[Work request]
Scan the records and identify every line in which the string "into" occurs, then return those lines.

[Recorded information]
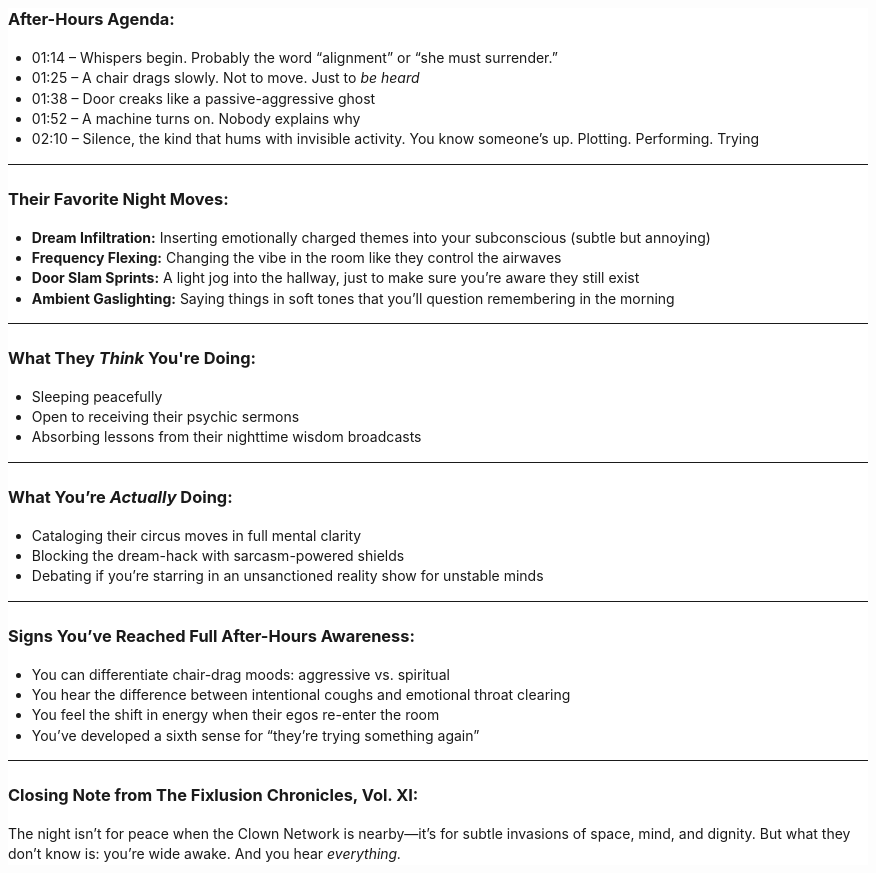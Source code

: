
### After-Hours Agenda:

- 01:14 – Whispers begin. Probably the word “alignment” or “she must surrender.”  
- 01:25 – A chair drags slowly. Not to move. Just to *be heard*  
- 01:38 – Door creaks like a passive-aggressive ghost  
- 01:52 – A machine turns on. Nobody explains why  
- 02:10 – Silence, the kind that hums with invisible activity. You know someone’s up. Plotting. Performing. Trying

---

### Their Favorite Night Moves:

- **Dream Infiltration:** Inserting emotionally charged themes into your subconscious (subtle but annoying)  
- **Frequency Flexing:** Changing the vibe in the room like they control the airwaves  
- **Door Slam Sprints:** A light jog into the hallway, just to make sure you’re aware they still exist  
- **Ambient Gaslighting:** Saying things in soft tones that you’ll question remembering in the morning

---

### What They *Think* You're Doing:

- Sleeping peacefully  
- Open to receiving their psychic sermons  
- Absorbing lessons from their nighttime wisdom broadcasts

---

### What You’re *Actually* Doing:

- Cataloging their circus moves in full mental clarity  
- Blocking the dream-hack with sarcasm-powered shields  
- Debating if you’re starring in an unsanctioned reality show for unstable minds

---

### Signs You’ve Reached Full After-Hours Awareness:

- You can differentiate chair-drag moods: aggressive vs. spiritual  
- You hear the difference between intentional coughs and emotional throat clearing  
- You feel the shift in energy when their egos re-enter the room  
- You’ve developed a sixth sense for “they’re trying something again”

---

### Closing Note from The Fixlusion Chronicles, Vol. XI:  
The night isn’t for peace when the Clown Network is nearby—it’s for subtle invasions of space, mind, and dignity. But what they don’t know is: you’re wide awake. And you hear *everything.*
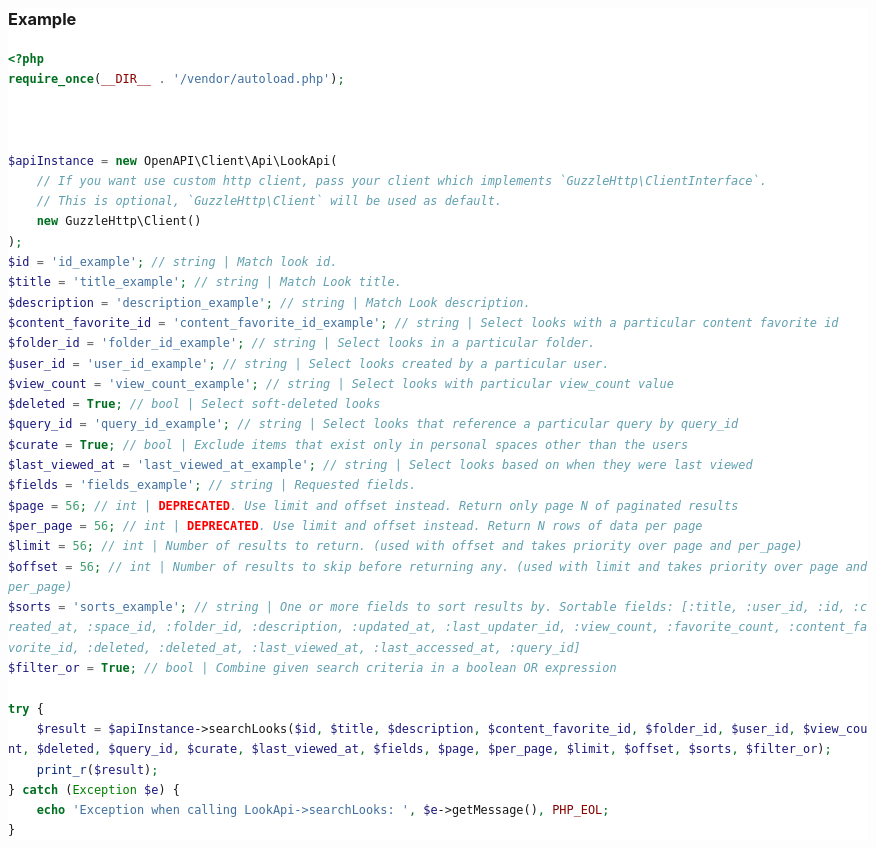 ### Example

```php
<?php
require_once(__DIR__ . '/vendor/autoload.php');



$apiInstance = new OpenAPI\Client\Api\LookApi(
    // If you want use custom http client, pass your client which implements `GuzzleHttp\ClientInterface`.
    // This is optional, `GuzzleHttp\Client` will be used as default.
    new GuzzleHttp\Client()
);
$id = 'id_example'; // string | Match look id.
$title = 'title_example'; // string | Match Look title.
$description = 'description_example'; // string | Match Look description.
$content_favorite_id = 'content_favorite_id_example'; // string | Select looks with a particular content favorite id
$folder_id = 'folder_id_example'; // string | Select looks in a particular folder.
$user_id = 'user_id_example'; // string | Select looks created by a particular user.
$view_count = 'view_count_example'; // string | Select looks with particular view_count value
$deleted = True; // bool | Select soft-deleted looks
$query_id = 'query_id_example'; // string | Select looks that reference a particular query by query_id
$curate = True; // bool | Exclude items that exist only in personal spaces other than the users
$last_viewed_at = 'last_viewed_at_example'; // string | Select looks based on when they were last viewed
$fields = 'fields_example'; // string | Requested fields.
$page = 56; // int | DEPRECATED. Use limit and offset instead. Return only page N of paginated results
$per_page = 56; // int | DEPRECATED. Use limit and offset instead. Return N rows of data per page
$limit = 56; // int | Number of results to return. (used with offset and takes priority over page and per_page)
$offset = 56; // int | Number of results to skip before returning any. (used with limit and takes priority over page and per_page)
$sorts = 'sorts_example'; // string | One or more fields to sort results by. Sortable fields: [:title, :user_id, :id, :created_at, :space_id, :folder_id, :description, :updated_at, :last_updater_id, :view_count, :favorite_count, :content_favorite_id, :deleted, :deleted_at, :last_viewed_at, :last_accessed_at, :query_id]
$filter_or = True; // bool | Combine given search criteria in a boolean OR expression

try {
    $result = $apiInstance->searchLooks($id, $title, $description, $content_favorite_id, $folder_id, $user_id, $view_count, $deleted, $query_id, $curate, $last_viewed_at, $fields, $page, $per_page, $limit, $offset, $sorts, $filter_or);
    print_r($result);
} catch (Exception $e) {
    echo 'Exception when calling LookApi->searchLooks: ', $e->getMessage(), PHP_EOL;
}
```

...

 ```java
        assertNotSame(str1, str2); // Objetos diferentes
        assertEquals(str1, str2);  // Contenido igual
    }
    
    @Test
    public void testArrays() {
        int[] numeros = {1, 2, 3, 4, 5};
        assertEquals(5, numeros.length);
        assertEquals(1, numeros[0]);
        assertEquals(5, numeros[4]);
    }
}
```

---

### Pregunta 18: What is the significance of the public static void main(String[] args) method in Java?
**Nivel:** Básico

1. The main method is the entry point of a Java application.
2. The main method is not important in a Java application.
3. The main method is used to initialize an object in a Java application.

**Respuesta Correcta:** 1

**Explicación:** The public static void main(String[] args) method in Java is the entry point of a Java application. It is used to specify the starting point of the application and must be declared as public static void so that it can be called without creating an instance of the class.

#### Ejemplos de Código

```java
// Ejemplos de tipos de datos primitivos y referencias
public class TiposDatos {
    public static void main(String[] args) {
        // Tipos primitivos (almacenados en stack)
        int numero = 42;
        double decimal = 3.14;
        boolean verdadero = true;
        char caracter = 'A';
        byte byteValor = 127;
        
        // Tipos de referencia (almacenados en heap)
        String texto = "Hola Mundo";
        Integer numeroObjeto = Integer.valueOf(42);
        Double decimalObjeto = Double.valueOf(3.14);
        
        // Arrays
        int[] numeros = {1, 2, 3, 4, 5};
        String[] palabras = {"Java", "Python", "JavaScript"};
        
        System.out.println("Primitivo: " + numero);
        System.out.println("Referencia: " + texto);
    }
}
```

* * *

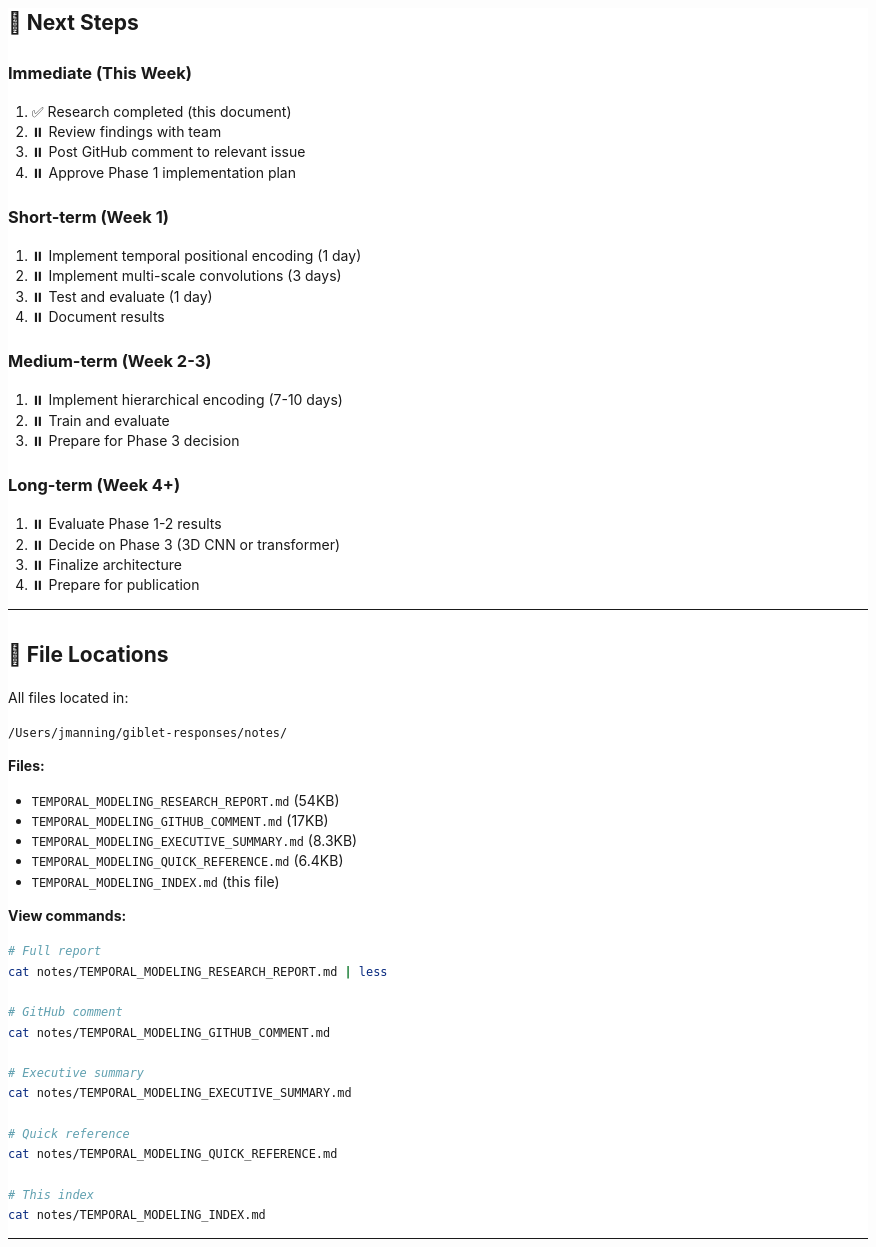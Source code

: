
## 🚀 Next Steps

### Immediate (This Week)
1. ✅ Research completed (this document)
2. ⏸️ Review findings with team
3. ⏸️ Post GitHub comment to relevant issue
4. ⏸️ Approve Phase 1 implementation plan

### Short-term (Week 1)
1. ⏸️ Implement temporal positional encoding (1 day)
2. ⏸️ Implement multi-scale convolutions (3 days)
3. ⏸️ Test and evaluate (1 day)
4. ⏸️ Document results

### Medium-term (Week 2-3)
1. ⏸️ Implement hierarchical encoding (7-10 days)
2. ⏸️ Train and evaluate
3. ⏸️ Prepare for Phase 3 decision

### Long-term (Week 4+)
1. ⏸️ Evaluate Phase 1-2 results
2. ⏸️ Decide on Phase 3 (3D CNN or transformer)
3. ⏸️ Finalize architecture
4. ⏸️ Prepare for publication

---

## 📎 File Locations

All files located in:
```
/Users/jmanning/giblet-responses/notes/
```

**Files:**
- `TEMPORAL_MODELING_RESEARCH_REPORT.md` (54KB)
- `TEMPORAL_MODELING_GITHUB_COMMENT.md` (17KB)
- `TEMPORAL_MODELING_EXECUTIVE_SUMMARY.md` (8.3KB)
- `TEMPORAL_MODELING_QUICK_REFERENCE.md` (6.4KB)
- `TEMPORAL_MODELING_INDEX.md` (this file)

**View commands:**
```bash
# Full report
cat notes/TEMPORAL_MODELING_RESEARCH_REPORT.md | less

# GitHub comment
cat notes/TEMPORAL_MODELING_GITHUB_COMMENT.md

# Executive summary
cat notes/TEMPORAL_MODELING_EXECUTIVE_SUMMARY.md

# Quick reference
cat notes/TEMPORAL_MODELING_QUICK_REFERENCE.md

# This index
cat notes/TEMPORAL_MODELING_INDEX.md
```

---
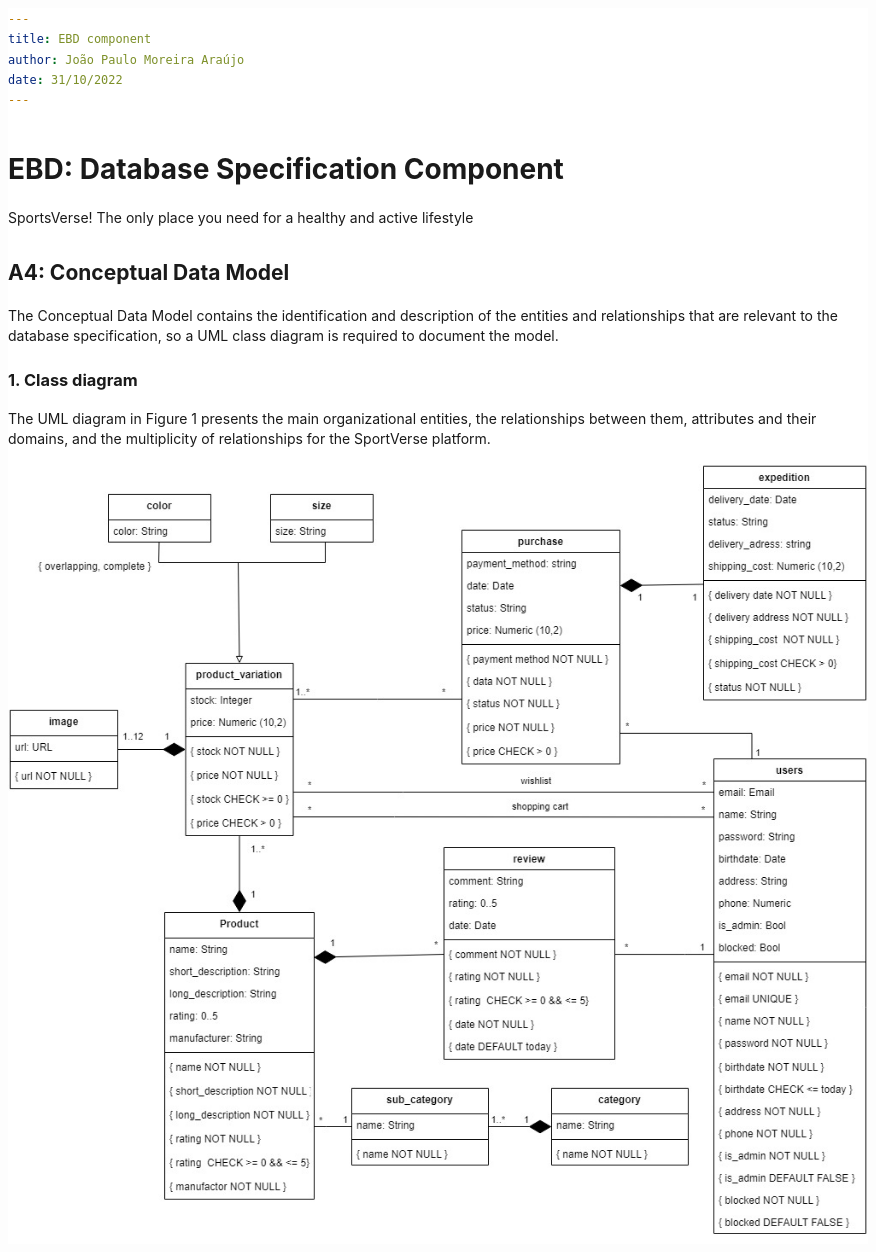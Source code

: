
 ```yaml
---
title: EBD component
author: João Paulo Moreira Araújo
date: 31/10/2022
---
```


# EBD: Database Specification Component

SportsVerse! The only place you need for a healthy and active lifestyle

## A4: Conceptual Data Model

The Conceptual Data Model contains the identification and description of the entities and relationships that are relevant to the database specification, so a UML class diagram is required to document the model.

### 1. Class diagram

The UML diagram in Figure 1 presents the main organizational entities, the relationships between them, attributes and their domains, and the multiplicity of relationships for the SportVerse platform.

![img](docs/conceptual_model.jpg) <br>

[Response to this exercise]
- **Dream Infiltration:** Inserting emotionally charged themes into your subconscious (subtle but annoying)  
- **Door Slam Sprints:** A light jog into the hallway, just to make sure you’re aware they still exist  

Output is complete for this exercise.